HAVOC CENTRAL: Extended power outages can wreak havoc on transportation companies.
It was shortly after 4 o’clock on a busy Friday afternoon when the lights flickered and then turned off. Momentarily, they came back on before failing again. This time they would remain off for the next three and a half hours.
As the office went dark, telephone conversations continued to take place as the battery back-up system provided continuous power to the phone system. The server remained up and running as did a handful of computers with their own battery back-up systems. A steady sound of beeps emitted through the office as the battery systems let us know they were working.
Protocols were already in place for situations like this. We immediately grabbed a handheld two-way radio and announced to our employees that we were without power and operating on a single handheld radio station rather than the three consoles we use in the office. We also sent a “group text” to every employee in the company to advise them of the situation.

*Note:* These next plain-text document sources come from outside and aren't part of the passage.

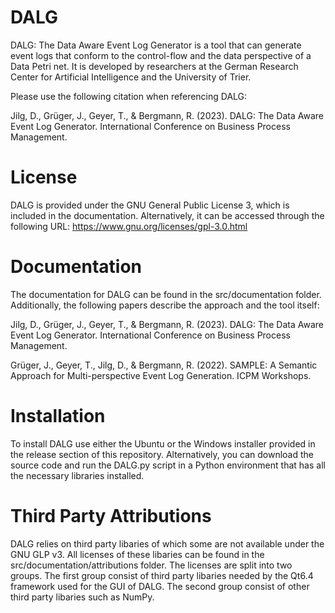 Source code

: # DALG
DALG: The Data Aware Event Log Generator is a tool that can generate event logs that conform to the control-flow and the data perspective of a Data Petri net. It is developed by researchers at the German Research Center for Artificial Intelligence and the University of Trier.

Please use the following citation when referencing DALG:

Jilg, D., Grüger, J., Geyer, T., & Bergmann, R. (2023). DALG: The Data Aware Event Log Generator. International Conference on Business Process Management.

# License
DALG is provided under the GNU General Public License 3, which is included in the documentation. Alternatively, it can be accessed through the following URL: https://www.gnu.org/licenses/gpl-3.0.html

# Documentation
The documentation for DALG can be found in the src/documentation folder. Additionally, the following papers describe the approach and the tool itself:

Jilg, D., Grüger, J., Geyer, T., & Bergmann, R. (2023). DALG: The Data Aware Event Log Generator. International Conference on Business Process Management.

Grüger, J., Geyer, T., Jilg, D., & Bergmann, R. (2022). SAMPLE: A Semantic Approach for Multi-perspective Event Log Generation. ICPM Workshops.

# Installation
To install DALG use either the Ubuntu or the Windows installer provided in the release section of this repository. Alternatively, you can download the source code and run the DALG.py script in a Python environment that has all the necessary libraries installed.

# Third Party Attributions
DALG relies on third party libaries of which some are not available under the GNU GLP v3. All licenses of these libaries can be found in the src/documentation/attributions folder. The licenses are split into two groups. The first group consist of third party libaries needed by the Qt6.4 framework used for the GUI of DALG. The second group consist of other third party libaries such as NumPy.
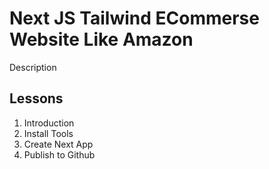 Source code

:# Next JS Tailwind ECommerse Website Like Amazon

Description

## Lessons

1. Introduction
2. Install Tools
3. Create Next App
4. Publish to Github
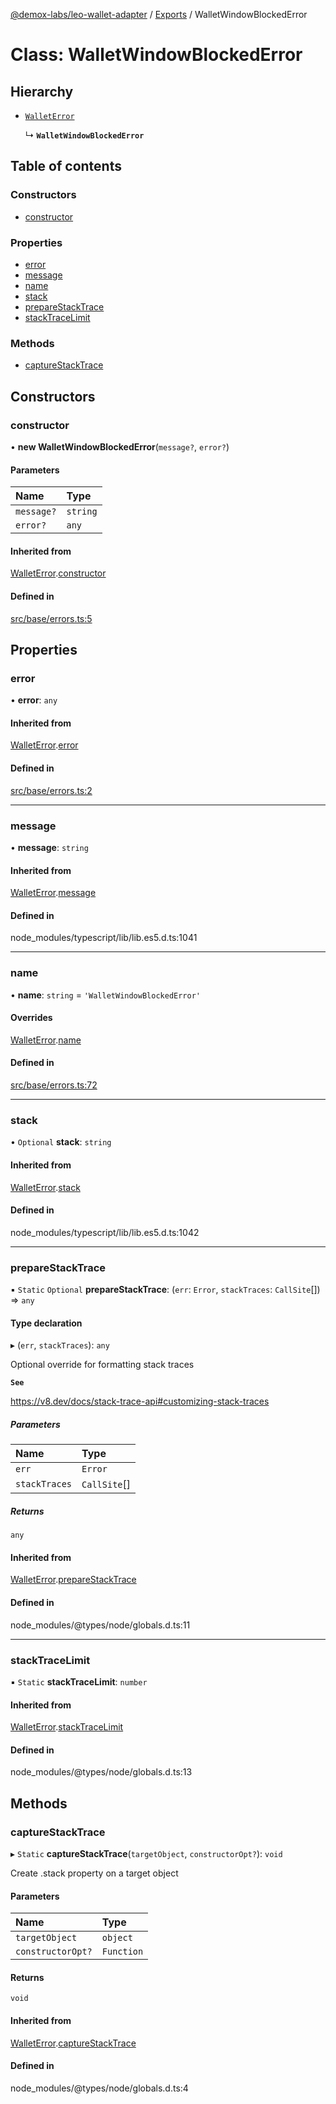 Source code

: [@demox-labs/leo-wallet-adapter](../README.md) / [Exports](../modules.md) / WalletWindowBlockedError

# Class: WalletWindowBlockedError

## Hierarchy

- [`WalletError`](WalletError.md)

  ↳ **`WalletWindowBlockedError`**

## Table of contents

### Constructors

- [constructor](WalletWindowBlockedError.md#constructor)

### Properties

- [error](WalletWindowBlockedError.md#error)
- [message](WalletWindowBlockedError.md#message)
- [name](WalletWindowBlockedError.md#name)
- [stack](WalletWindowBlockedError.md#stack)
- [prepareStackTrace](WalletWindowBlockedError.md#preparestacktrace)
- [stackTraceLimit](WalletWindowBlockedError.md#stacktracelimit)

### Methods

- [captureStackTrace](WalletWindowBlockedError.md#capturestacktrace)

## Constructors

### constructor

• **new WalletWindowBlockedError**(`message?`, `error?`)

#### Parameters

| Name | Type |
| :------ | :------ |
| `message?` | `string` |
| `error?` | `any` |

#### Inherited from

[WalletError](WalletError.md).[constructor](WalletError.md#constructor)

#### Defined in

[src/base/errors.ts:5](https://github.com/demox-labs/leo-wallet-adapter/blob/60deb2b/src/base/errors.ts#L5)

## Properties

### error

• **error**: `any`

#### Inherited from

[WalletError](WalletError.md).[error](WalletError.md#error)

#### Defined in

[src/base/errors.ts:2](https://github.com/demox-labs/leo-wallet-adapter/blob/60deb2b/src/base/errors.ts#L2)

___

### message

• **message**: `string`

#### Inherited from

[WalletError](WalletError.md).[message](WalletError.md#message)

#### Defined in

node_modules/typescript/lib/lib.es5.d.ts:1041

___

### name

• **name**: `string` = `'WalletWindowBlockedError'`

#### Overrides

[WalletError](WalletError.md).[name](WalletError.md#name)

#### Defined in

[src/base/errors.ts:72](https://github.com/demox-labs/leo-wallet-adapter/blob/60deb2b/src/base/errors.ts#L72)

___

### stack

• `Optional` **stack**: `string`

#### Inherited from

[WalletError](WalletError.md).[stack](WalletError.md#stack)

#### Defined in

node_modules/typescript/lib/lib.es5.d.ts:1042

___

### prepareStackTrace

▪ `Static` `Optional` **prepareStackTrace**: (`err`: `Error`, `stackTraces`: `CallSite`[]) => `any`

#### Type declaration

▸ (`err`, `stackTraces`): `any`

Optional override for formatting stack traces

**`See`**

https://v8.dev/docs/stack-trace-api#customizing-stack-traces

##### Parameters

| Name | Type |
| :------ | :------ |
| `err` | `Error` |
| `stackTraces` | `CallSite`[] |

##### Returns

`any`

#### Inherited from

[WalletError](WalletError.md).[prepareStackTrace](WalletError.md#preparestacktrace)

#### Defined in

node_modules/@types/node/globals.d.ts:11

___

### stackTraceLimit

▪ `Static` **stackTraceLimit**: `number`

#### Inherited from

[WalletError](WalletError.md).[stackTraceLimit](WalletError.md#stacktracelimit)

#### Defined in

node_modules/@types/node/globals.d.ts:13

## Methods

### captureStackTrace

▸ `Static` **captureStackTrace**(`targetObject`, `constructorOpt?`): `void`

Create .stack property on a target object

#### Parameters

| Name | Type |
| :------ | :------ |
| `targetObject` | `object` |
| `constructorOpt?` | `Function` |

#### Returns

`void`

#### Inherited from

[WalletError](WalletError.md).[captureStackTrace](WalletError.md#capturestacktrace)

#### Defined in

node_modules/@types/node/globals.d.ts:4
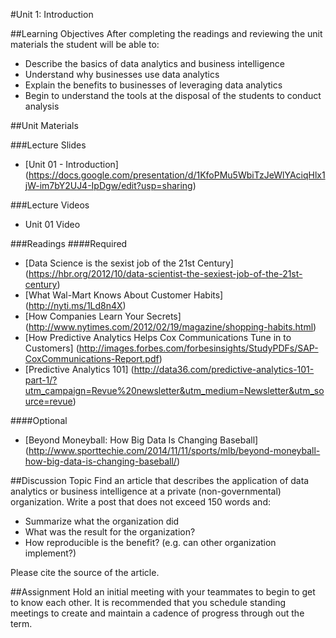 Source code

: #Unit 1: Introduction

##Learning Objectives
After completing the readings and reviewing the unit materials the student will be able to:
* Describe the basics of data analytics and business intelligence
* Understand why businesses use data analytics
* Explain the benefits to businesses of leveraging data analytics
* Begin to understand the tools at the disposal of the students to conduct analysis

##Unit Materials

###Lecture Slides
* [Unit 01 - Introduction] (https://docs.google.com/presentation/d/1KfoPMu5WbiTzJeWlYAciqHlx1jW-im7bY2UJ4-IpDgw/edit?usp=sharing)

###Lecture Videos
* Unit 01 Video

###Readings
####Required
* [Data Science is the sexist job of the 21st Century] (https://hbr.org/2012/10/data-scientist-the-sexiest-job-of-the-21st-century)
* [What Wal-Mart Knows About Customer Habits] (http://nyti.ms/1Ld8n4X)
* [How Companies Learn Your Secrets] (http://www.nytimes.com/2012/02/19/magazine/shopping-habits.html)
* [How Predictive Analytics Helps Cox Communications Tune in to Customers] (http://images.forbes.com/forbesinsights/StudyPDFs/SAP-CoxCommunications-Report.pdf)
* [Predictive Analytics 101] (http://data36.com/predictive-analytics-101-part-1/?utm_campaign=Revue%20newsletter&utm_medium=Newsletter&utm_source=revue)

####Optional
* [Beyond Moneyball: How Big Data Is Changing Baseball] (http://www.sporttechie.com/2014/11/11/sports/mlb/beyond-moneyball-how-big-data-is-changing-baseball/)

##Discussion Topic
Find an article that describes the application of data analytics or business intelligence at a private (non-governmental) organization. Write a post that does not exceed 150 words and:
* Summarize what the organization did
* What was the result for the organization?
* How reproducible is the benefit? (e.g. can other organization implement?)

Please cite the source of the article.

##Assignment
Hold an initial meeting with your teammates to begin to get to know each other. It is recommended that you schedule standing meetings to create and maintain a cadence of progress through out the term.
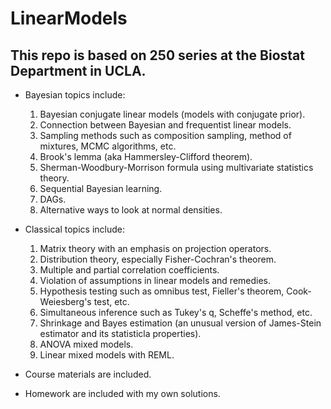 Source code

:# LinearModels

## This repo is based on 250 series at the Biostat Department in UCLA.

- Bayesian topics include:
  1. Bayesian conjugate linear models (models with conjugate prior).
  2. Connection between Bayesian and frequentist linear models.
  3. Sampling methods such as composition sampling, method of mixtures, MCMC algorithms, etc.
  4. Brook's lemma (aka Hammersley-Clifford theorem).
  5. Sherman-Woodbury-Morrison formula using multivariate statistics theory.
  6. Sequential Bayesian learning.
  7. DAGs.
  8. Alternative ways to look at normal densities.

- Classical topics include: 
  1. Matrix theory with an emphasis on projection operators.
  2. Distribution theory, especially Fisher-Cochran's theorem.
  3. Multiple and partial correlation coefficients.
  4. Violation of assumptions in linear models and remedies.
  5. Hypothesis testing such as omnibus test, Fieller's theorem, Cook-Weiesberg's test, etc.
  6. Simultaneous inference such as Tukey's q, Scheffe's method, etc.
  7. Shrinkage and Bayes estimation (an unusual version of James-Stein estimator and its statisticla properties).
  8. ANOVA mixed models.
  9. Linear mixed models with REML.
  
- Course materials are included.

- Homework are included with my own solutions.
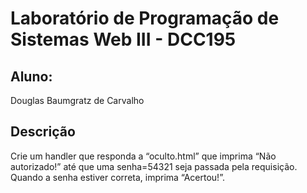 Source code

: # Laboratório de Programação de Sistemas Web III - DCC195

## Aluno:
Douglas Baumgratz de Carvalho

## Descrição
Crie um handler que responda a “oculto.html” que imprima “Não autorizado!” até que uma senha=54321 seja passada pela requisição. Quando a senha estiver correta, imprima “Acertou!”. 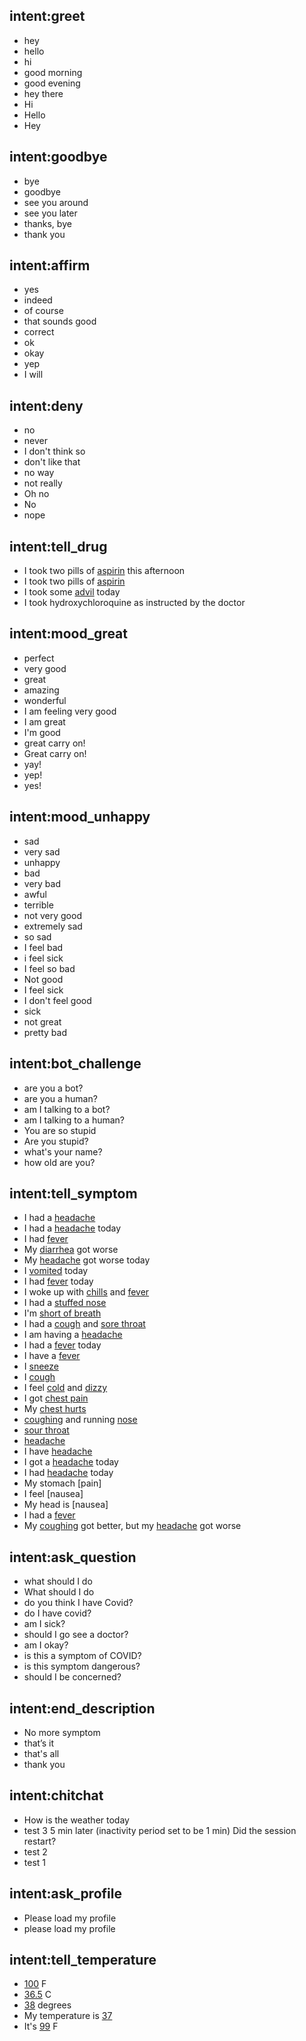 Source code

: ## intent:greet
- hey
- hello
- hi
- good morning
- good evening
- hey there
- Hi
- Hello
- Hey

## intent:goodbye
- bye
- goodbye
- see you around
- see you later
- thanks, bye
- thank you

## intent:affirm
- yes
- indeed
- of course
- that sounds good
- correct
- ok
- okay
- yep
- I will

## intent:deny
- no
- never
- I don't think so
- don't like that
- no way
- not really
- Oh no
- No
- nope

## intent:tell_drug
- I took two pills of [aspirin](CHEMICAL) this afternoon
- I took two pills of [aspirin](CHEMICAL)
- I took some [advil](CHEMICAL) today
- I took hydroxychloroquine as instructed by the doctor

## intent:mood_great
- perfect
- very good
- great
- amazing
- wonderful
- I am feeling very good
- I am great
- I'm good
- great carry on!
- Great carry on!
- yay!
- yep!
- yes!

## intent:mood_unhappy
- sad
- very sad
- unhappy
- bad
- very bad
- awful
- terrible
- not very good
- extremely sad
- so sad
- I feel bad
- i feel sick
- I feel so bad
- Not good
- I feel sick
- I don't feel good
- sick
- not great
- pretty bad

## intent:bot_challenge
- are you a bot?
- are you a human?
- am I talking to a bot?
- am I talking to a human?
- You are so stupid
- Are you stupid?
- what's your name?
- how old are you?

## intent:tell_symptom
- I had a [headache](DISEASE)
- I had a [headache](DISEASE) today
- I had [fever](DISEASE)
- My [diarrhea](DISEASE) got worse
- My [headache](DISEASE) got worse today
- I [vomited](DISEASE) today
- I had [fever](DISEASE) today
- I woke up with [chills](DISEASE) and [fever](DISEASE)
- I had a [stuffed nose](DISEASE)
- I'm [short of breath](DISEASE)
- I had a [cough](DISEASE) and [sore throat](DISEASE)
- I am having a [headache](DISEASE)
- I had a [fever](DISEASE) today
- I have a [fever](DISEASE)
- I [sneeze](DISEASE)
- I [cough](DISEASE)
- I feel [cold](DISEASE) and [dizzy](DISEASE)
- I got [chest pain](DISEASE)
- My [chest hurts](DISEASE)
- [coughing](DISEASE) and running [nose](DISEASE)
- [sour throat](DISEASE)
- [headache](DISEASE)
- I have [headache](DISEASE)
- I got a [headache](DISEASE) today
- I had [headache](DISEASE) today
- My stomach [pain]
- I feel [nausea]
- My head is [nausea]
- I had a [fever](DISEASE)
- My [coughing](DISEASE) got better, but my [headache](DISEASE) got worse

## intent:ask_question
- what should I do
- What should I do
- do you think I have Covid?
- do I have covid?
- am I sick?
- should I go see a doctor?
- am I okay?
- is this a symptom of COVID?
- is this symptom dangerous?
- should I be concerned?

## intent:end_description
- No more symptom
- that’s it
- that's all
- thank you

## intent:chitchat
- How is the weather today
- test 3 5 min later (inactivity period set to be 1 min) Did the session restart?
- test 2
- test 1

## intent:ask_profile
- Please load my profile
- please load my profile

## intent:tell_temperature
- [100](TEMPERATURE) F
- [36.5](TEMPERATURE) C
- [38](TEMPERATURE) degrees
- My temperature is [37](TEMPERATURE)
- It's [99](TEMPERATURE) F

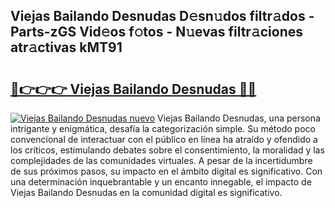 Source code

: ## Viejas Bailando Desnudas D𝚎sn𝚞dos filtr𝚊dos - Parts-zGS Vid𝚎os f𝚘tos - N𝚞evas filtr𝚊ciones atr𝚊ctivas kMT91

# <h2><a href="http://mb3t81.tromn.icu/?c=Viejas+Bailando+Desnudas">🔗👉👉👉 Viejas Bailando Desnudas 🔗🔗</a></h2>

[![Viejas Bailando Desnudas nuevo](https://i.imgur.com/pEAQMta.gif)](http://mb3t81.tromn.icu/?c=Viejas+Bailando+Desnudas)
Viejas Bailando Desnudas, una persona intrigante y enigmática, desafía la categorización simple. Su método poco convencional de interactuar con el público en línea ha atraído y ofendido a los críticos, estimulando debates sobre el consentimiento, la moralidad y las complejidades de las comunidades virtuales. A pesar de la incertidumbre de sus próximos pasos, su impacto en el ámbito digital es significativo. Con una determinación inquebrantable y un encanto innegable, el impacto de Viejas Bailando Desnudas en la comunidad digital es significativo.
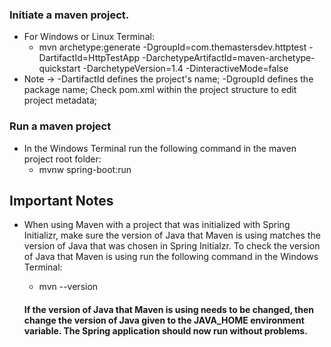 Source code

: ### Initiate a maven project.
* For Windows or Linux Terminal: 
  * mvn archetype:generate -DgroupId=com.themastersdev.httptest -DartifactId=HttpTestApp -DarchetypeArtifactId=maven-archetype-quickstart -DarchetypeVersion=1.4 -DinteractiveMode=false
* Note -> -DartifactId defines the project's name; -DgroupId defines the package name; Check pom.xml within the project structure to edit project metadata;

### Run a maven project
* In the Windows Terminal run the following command in the maven project root folder:
  * mvnw spring-boot:run

## Important Notes
* When using Maven with a project that was initialized with Spring Initializr, make sure the version of Java that Maven is using matches the version of Java that was chosen in Spring Initialzr. To check the version of Java that Maven is using run the following command in the Windows Terminal:
  * mvn --version

   #### If the version of Java that Maven is using needs to be changed, then change the version of Java given to the JAVA_HOME environment variable. The Spring application should now run without problems. 
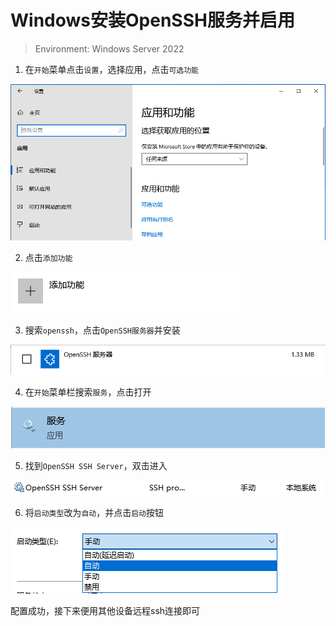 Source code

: # Windows安装OpenSSH服务并启用

> Environment: Windows Server 2022

1. 在`开始`菜单点击`设置`，选择应用，点击`可选功能`

![windows_openssh_server_1](./lib/windows_openssh_server/photo/windows_openssh_server_1.png)

2. 点击`添加功能`

![windows_openssh_server_2](./lib/windows_openssh_server/photo/windows_openssh_server_2.png)

3. 搜索`openssh`，点击`OpenSSH服务器`并安装

![windows_openssh_server_3](./lib/windows_openssh_server/photo/windows_openssh_server_3.png)

4. 在`开始`菜单栏搜索`服务`，点击打开

![windows_openssh_server_4](./lib/windows_openssh_server/photo/windows_openssh_server_4.png)

5. 找到`OpenSSH SSH Server`，双击进入

![windows_openssh_server_5](./lib/windows_openssh_server/photo/windows_openssh_server_5.png)

6. 将`启动类型`改为`自动`，并点击`启动`按钮

![windows_openssh_server_6](./lib/windows_openssh_server/photo/windows_openssh_server_6.png)

配置成功，接下来便用其他设备远程ssh连接即可
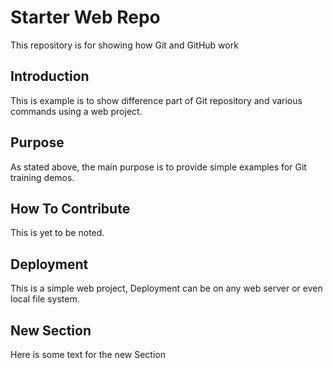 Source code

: # Starter Web Repo

This repository is for showing how Git and GitHub work

## Introduction

This is example is to show difference part of Git repository and various commands using a web project.
## Purpose

As stated above, the main purpose is to provide simple examples for Git training demos.

## How To Contribute
This is yet to be noted.

## Deployment

This is a simple web project, Deployment can be on any web server or even local file system.

## New Section
Here is some text for the new Section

After more than an hour, the battery backups began beeping at a faster pace. This was an indication that they too were about to fail. At this point we rerouted incoming calls using Remote Call Forwarding to a cellular phone so that if the phone system did fail, we could still receive calls. The only problem was we could no longer access our computer system. We had no idea what was available on any given day or even who was still out in cars right now other than to ask each chauffeur to call in by radio and advise their current status and projected ending time.
Finally I received word that the power was back on and the server was back up and running and we were back in business. Or, so we thought. It seems that when the power came back on, it blew up the power supply of our phone system. Of course the part had to be ordered leaving us with just a single cell phone to answer all incoming calls.
It was one of those days that felt like “Murphy’s Limo” Service.